The idea that everyone uses health care is not a surprise. How does everyone explain being born? Do I want to be paying for the people who can't afford insurance; not really. This is one way to start getting everyone a chance to get health insurance and a way to get covered.
@ Truth - If you really believe that, then you are so deluded and paranoid. Not everyone has to buy a car, but everyone is need to be well because sick people don't work.

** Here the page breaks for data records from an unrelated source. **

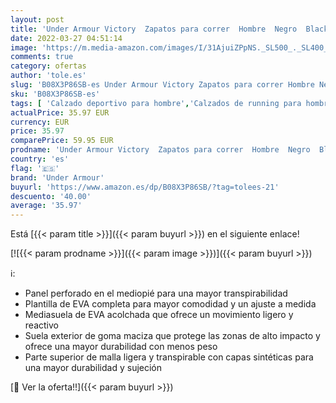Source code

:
 ```yaml
---
layout: post
title: 'Under Armour Victory  Zapatos para correr  Hombre  Negro  Black / Jet Gray / White   50.5 EU'
date: 2022-03-27 04:51:14
image: 'https://m.media-amazon.com/images/I/31AjuiZPpNS._SL500_._SL400_.jpg'
comments: true
category: ofertas
author: 'tole.es'
slug: 'B08X3P86SB-es Under Armour Victory Zapatos para correr Hombre Negro...'
sku: 'B08X3P86SB-es'
tags: [ 'Calzado deportivo para hombre','Calzados de running para hombre','Calzados para correr en asfalto para hombre','Zapatillas y calzado deportivo para hombre','Zapatos','Zapatos para hombre','Zapatos y complementos','under armour','zapatos', ]
actualPrice: 35.97 EUR
currency: EUR
price: 35.97
comparePrice: 59.95 EUR
prodname: 'Under Armour Victory  Zapatos para correr  Hombre  Negro  Black / Jet Gray / White   50.5 EU'
country: 'es'
flag: '🇪🇸'
brand: 'Under Armour'
buyurl: 'https://www.amazon.es/dp/B08X3P86SB/?tag=tolees-21'
descuento: '40.00'
average: '35.97'
---
```


Está [{{< param title >}}]({{< param buyurl >}}) en el siguiente enlace!

[![{{< param prodname >}}]({{< param image >}})]({{< param buyurl >}})

ℹ️:

- Panel perforado en el mediopié para una mayor transpirabilidad
- Plantilla de EVA completa para mayor comodidad y un ajuste a medida
- Mediasuela de EVA acolchada que ofrece un movimiento ligero y reactivo
- Suela exterior de goma maciza que protege las zonas de alto impacto y ofrece una mayor durabilidad con menos peso
- Parte superior de malla ligera y transpirable con capas sintéticas para una mayor durabilidad y sujeción

[🛒 Ver la oferta!!]({{< param buyurl >}})
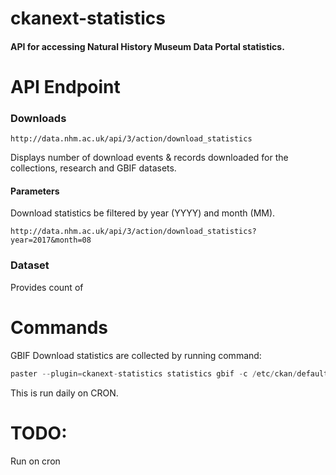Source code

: # ckanext-statistics

#### API for accessing Natural History Museum Data Portal statistics.

# API Endpoint

### Downloads

```
http://data.nhm.ac.uk/api/3/action/download_statistics
```

Displays number of download events & records downloaded for the collections, research and GBIF datasets.

#### Parameters

Download statistics be filtered by year (YYYY) and month (MM).

```
http://data.nhm.ac.uk/api/3/action/download_statistics?year=2017&month=08
```

### Dataset

Provides count of 

# Commands

GBIF Download statistics are collected by running command:

```python
paster --plugin=ckanext-statistics statistics gbif -c /etc/ckan/default/development.ini
```

This is run daily on CRON.

# TODO: 

Run on cron
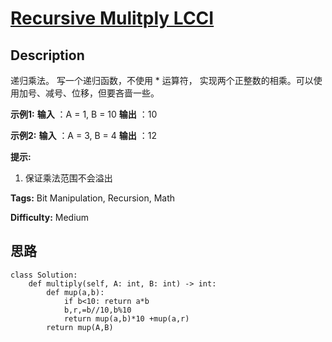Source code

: # [Recursive Mulitply LCCI][title]

## Description

递归乘法。 写一个递归函数，不使用 * 运算符， 实现两个正整数的相乘。可以使用加号、减号、位移，但要吝啬一些。

**示例1:**
            **输入** ：A = 1, B = 10    **输出** ：10    

**示例2:**
            **输入** ：A = 3, B = 4    **输出** ：12    

**提示:**

  1. 保证乘法范围不会溢出


**Tags:** Bit Manipulation, Recursion, Math

**Difficulty:** Medium

## 思路

``` python3
class Solution:
    def multiply(self, A: int, B: int) -> int:
        def mup(a,b):
            if b<10: return a*b
            b,r,=b//10,b%10
            return mup(a,b)*10 +mup(a,r)
        return mup(A,B)
```

[title]: https://leetcode-cn.com/problems/recursive-mulitply-lcci

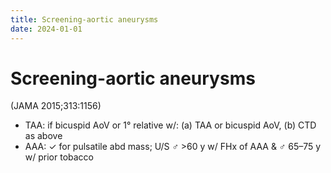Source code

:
 ```yaml
---
title: Screening-aortic aneurysms
date: 2024-01-01
---
```

# Screening-aortic aneurysms

 (JAMA 2015;313:1156)
* TAA: if bicuspid AoV or 1° relative w/: (a) TAA or bicuspid AoV, (b) CTD as above
* AAA: ✓ for pulsatile abd mass; U/S ♂ >60 y w/ FHx of AAA & ♂ 65–75 y w/ prior tobacco
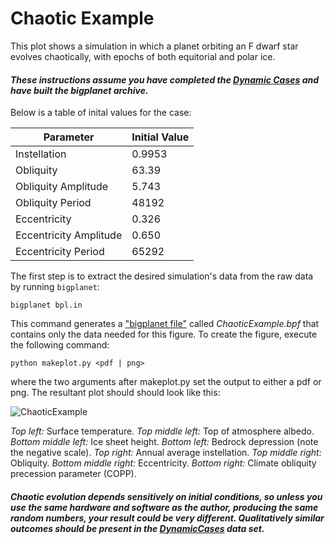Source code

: # Chaotic Example

This plot shows a simulation in which a planet orbiting an F dwarf star evolves chaotically, with epochs of both equitorial and polar ice.

#### _These instructions assume you have completed the [Dynamic Cases](../DynamicCases) and have built the bigplanet archive._

Below is a table of inital values for the case:

| Parameter              | Initial Value |
| ---------------------- | ------------- |
| Instellation           | 0.9953        |
| Obliquity              | 63.39         |
| Obliquity Amplitude    | 5.743         |
| Obliquity Period       | 48192         |
| Eccentricity           | 0.326         |
| Eccentricity Amplitude | 0.650         |
| Eccentricity Period    | 65292         |

The first step is to extract the desired simulation's data from the raw data by running `bigplanet`:

```
bigplanet bpl.in
```

This command generates a ["bigplanet file"](https://virtualplanetarylaboratory.github.io/bigplanet/filetypes.html) called _ChaoticExample.bpf_ that contains only the data needed for this figure. To create the figure, execute the following command:

```
python makeplot.py <pdf | png>
```

where the two arguments after makeplot.py set the output to either a pdf or png. The resultant plot should should look like this:

![ChaoticExample](ChaoticExample.png)

_Top left:_ Surface temperature. _Top middle left:_ Top of atmosphere albedo. _Bottom middle left:_ Ice sheet height. _Bottom left:_ Bedrock depression (note the negative scale). _Top right:_ Annual average instellation. _Top middle right:_ Obliquity. _Bottom middle right:_ Eccentricity. _Bottom right:_ Climate obliquity precession parameter (COPP).

#### _Chaotic evolution depends sensitively on initial conditions, so unless you use the same hardware and software as the author, producing the same random numbers, your result could be very different. Qualitatively similar outcomes should be present in the [DynamicCases](../DynamicCases) data set._
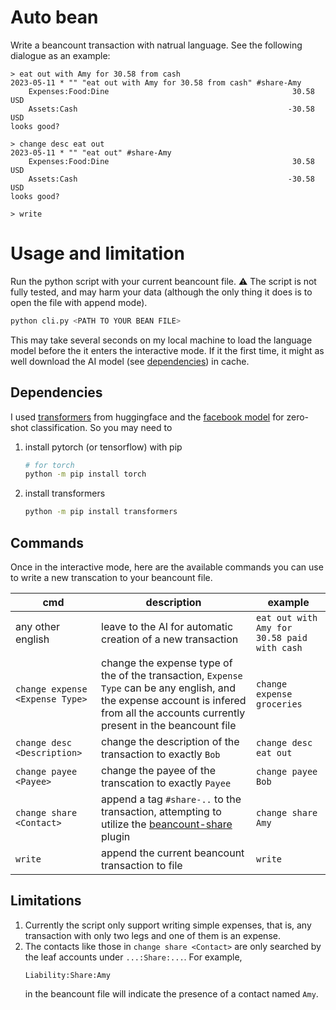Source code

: # Auto bean

Write a beancount transaction with natrual language. See the following
dialogue as an example:

```
> eat out with Amy for 30.58 from cash
2023-05-11 * "" "eat out with Amy for 30.58 from cash" #share-Amy
    Expenses:Food:Dine                                         30.58 USD
    Assets:Cash                                               -30.58 USD
looks good?

> change desc eat out
2023-05-11 * "" "eat out" #share-Amy
    Expenses:Food:Dine                                         30.58 USD
    Assets:Cash                                               -30.58 USD
looks good?

> write
```

# Usage and limitation

Run the python script with your current beancount file. :warning: The script is
not fully tested, and may harm your data (although the only thing it does is
to open the file with append mode).

```bash
python cli.py <PATH TO YOUR BEAN FILE>
```

This may take several seconds on my local machine to load the language model
before the it enters the interactive mode. If it the first time, it might as
well download the AI model (see [dependencies](#dependencies)) in cache.

## Dependencies
I used [transformers](https://huggingface.co/docs/transformers) from huggingface and the [facebook model](https://huggingface.co/facebook/bart-large-mnli) for zero-shot
classification. So you may need to

1. install pytorch (or tensorflow) with pip
    ```bash
    # for torch
    python -m pip install torch
    ```
2. install transformers
    ```bash
    python -m pip install transformers
    ```

## Commands

Once in the interactive mode, here are the available commands you can use to
write a new transcation to your beancount file.

cmd | description | example
-|-|-
any other english | leave to the AI for automatic creation of a new transaction | `eat out with Amy for 30.58 paid with cash`
`change expense <Expense Type>` | change the expense type of the of the transaction, `Expense Type` can be any english, and the expense account is infered from all the accounts currently present in the beancount file| `change expense groceries`
`change desc <Description>` | change the description of the transaction to exactly `Bob` | `change desc eat out`
`change payee <Payee>` | change the payee of the transcation to exactly `Payee` | `change payee Bob`
`change share <Contact>` | append a tag `#share-..` to the transaction, attempting to utilize the [beancount-share](https://github.com/Akuukis/beancount_share) plugin | `change share Amy`
`write` | append the current beancount transaction to file | `write`

## Limitations
1. Currently the script only
support writing simple expenses, that is, any transaction with only two legs and
one of them is an expense.
2. The contacts like those in `change share <Contact>` are only searched by the leaf
   accounts under `...:Share:...`. For example,
   ```
   Liability:Share:Amy
   ```
   in the beancount file will indicate the presence of a contact named `Amy`.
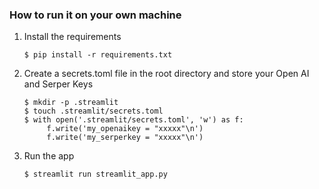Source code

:
### How to run it on your own machine

1. Install the requirements

   ```
   $ pip install -r requirements.txt
   ```
2. Create a secrets.toml file in the root directory and store your Open AI and Serper Keys

   ```
   $ mkdir -p .streamlit
   $ touch .streamlit/secrets.toml
   $ with open('.streamlit/secrets.toml', 'w') as f:
        f.write('my_openaikey = "xxxxx"\n')
        f.write('my_serperkey = "xxxxx"\n')
   ```
   
3. Run the app

   ```
   $ streamlit run streamlit_app.py
   ```
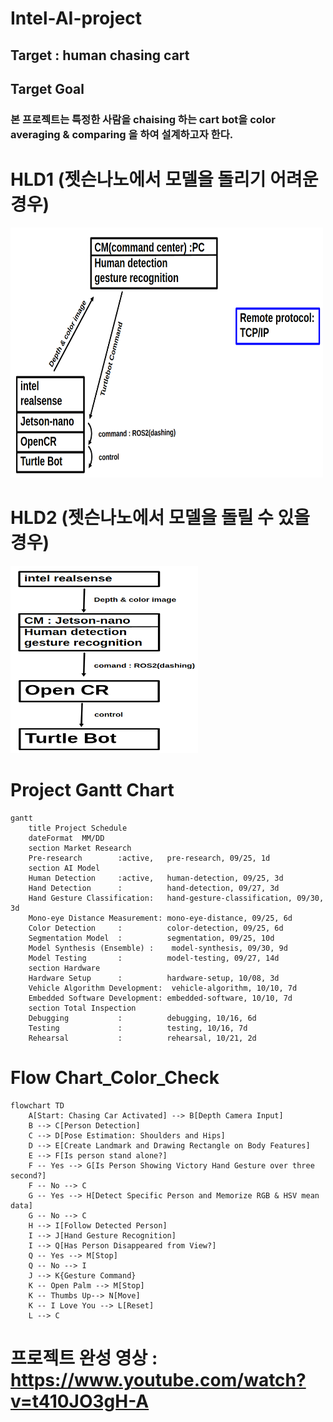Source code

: # Intel-AI-project
## Target : human chasing cart
## Target Goal
### 본 프로젝트는 특정한 사람을 chaising 하는 cart bot을 color averaging & comparing 을 하여 설계하고자 한다.

# HLD1 (젯슨나노에서 모델을 돌리기 어려운 경우)
<img src="./HLD1.png" alt="이미지 설명" width="500" height="400"/>

# HLD2 (젯슨나노에서 모델을 돌릴 수 있을 경우)
<img src="./HLD2.png" alt="이미지 설명" width="300" height="300"/>

# Project Gantt Chart

```mermaid
gantt
    title Project Schedule
    dateFormat  MM/DD
    section Market Research
    Pre-research        :active,   pre-research, 09/25, 1d
    section AI Model
    Human Detection     :active,   human-detection, 09/25, 3d
    Hand Detection      :          hand-detection, 09/27, 3d
    Hand Gesture Classification:   hand-gesture-classification, 09/30, 3d
    Mono-eye Distance Measurement: mono-eye-distance, 09/25, 6d
    Color Detection     :          color-detection, 09/25, 6d
    Segmentation Model  :          segmentation, 09/25, 10d
    Model Synthesis (Ensemble) :    model-synthesis, 09/30, 9d
    Model Testing       :          model-testing, 09/27, 14d
    section Hardware
    Hardware Setup      :          hardware-setup, 10/08, 3d
    Vehicle Algorithm Development:  vehicle-algorithm, 10/10, 7d
    Embedded Software Development: embedded-software, 10/10, 7d
    section Total Inspection
    Debugging           :          debugging, 10/16, 6d
    Testing             :          testing, 10/16, 7d
    Rehearsal           :          rehearsal, 10/21, 2d
```

# Flow Chart_Color_Check

```mermaid
flowchart TD
    A[Start: Chasing Car Activated] --> B[Depth Camera Input]
    B --> C[Person Detection]
    C --> D[Pose Estimation: Shoulders and Hips]
    D --> E[Create Landmark and Drawing Rectangle on Body Features]
    E --> F[Is person stand alone?]
    F -- Yes --> G[Is Person Showing Victory Hand Gesture over three second?]
    F -- No --> C
    G -- Yes --> H[Detect Specific Person and Memorize RGB & HSV mean data]
    G -- No --> C
    H --> I[Follow Detected Person]
    I --> J[Hand Gesture Recognition]
    I --> Q[Has Person Disappeared from View?]
    Q -- Yes --> M[Stop]
    Q -- No --> I
    J --> K{Gesture Command}
    K -- Open Palm --> M[Stop]
    K -- Thumbs Up--> N[Move]
    K -- I Love You --> L[Reset]
    L --> C
```

# 프로젝트 완성 영상 : https://www.youtube.com/watch?v=t410JO3gH-A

I believe it is wrong for insurance companies, drug companies, medical equipment, medical professionals & last but not the least guilty, politicians to make huge profits off of the sick & injured. The greed of the medical community is literally killing us.It took my husband & I 6 yrs. to pay for a half an hr. surgery, for example. Also, we couldn't afford a set of 3 injections that cost $600.00 each. As a result, I have been in constant pain for 2 yrs.As bad as my story is, many are dieing without the care they need.One of the problems with the health care bill, I've heard, is that non-health care items are being funded within it. After paying for my insurance, my husband's take home pay is 48% of gross.We don't have enough money for our co-pay for the Dr., lab or meds., so we are going without treatments. But, hey, we have insurance! It has increased 4 times since June '11.
The US is so stuck in “capitalism” that it cannot define anymore how to run a modern country worth living in. Special interest bent on making money is represented well – the need of the majority is too often dismissed in favor of a very narrow view for money and profits. Too many are uneducated about what can be done – especially in the field of providing health-care to everyone but also in many other fields (environment, education, transportation, energy, military spending, …). Americans should be ashamed – talking big and not working for good solutions (some of them working already beautifully elsewhere!) while the country suffers!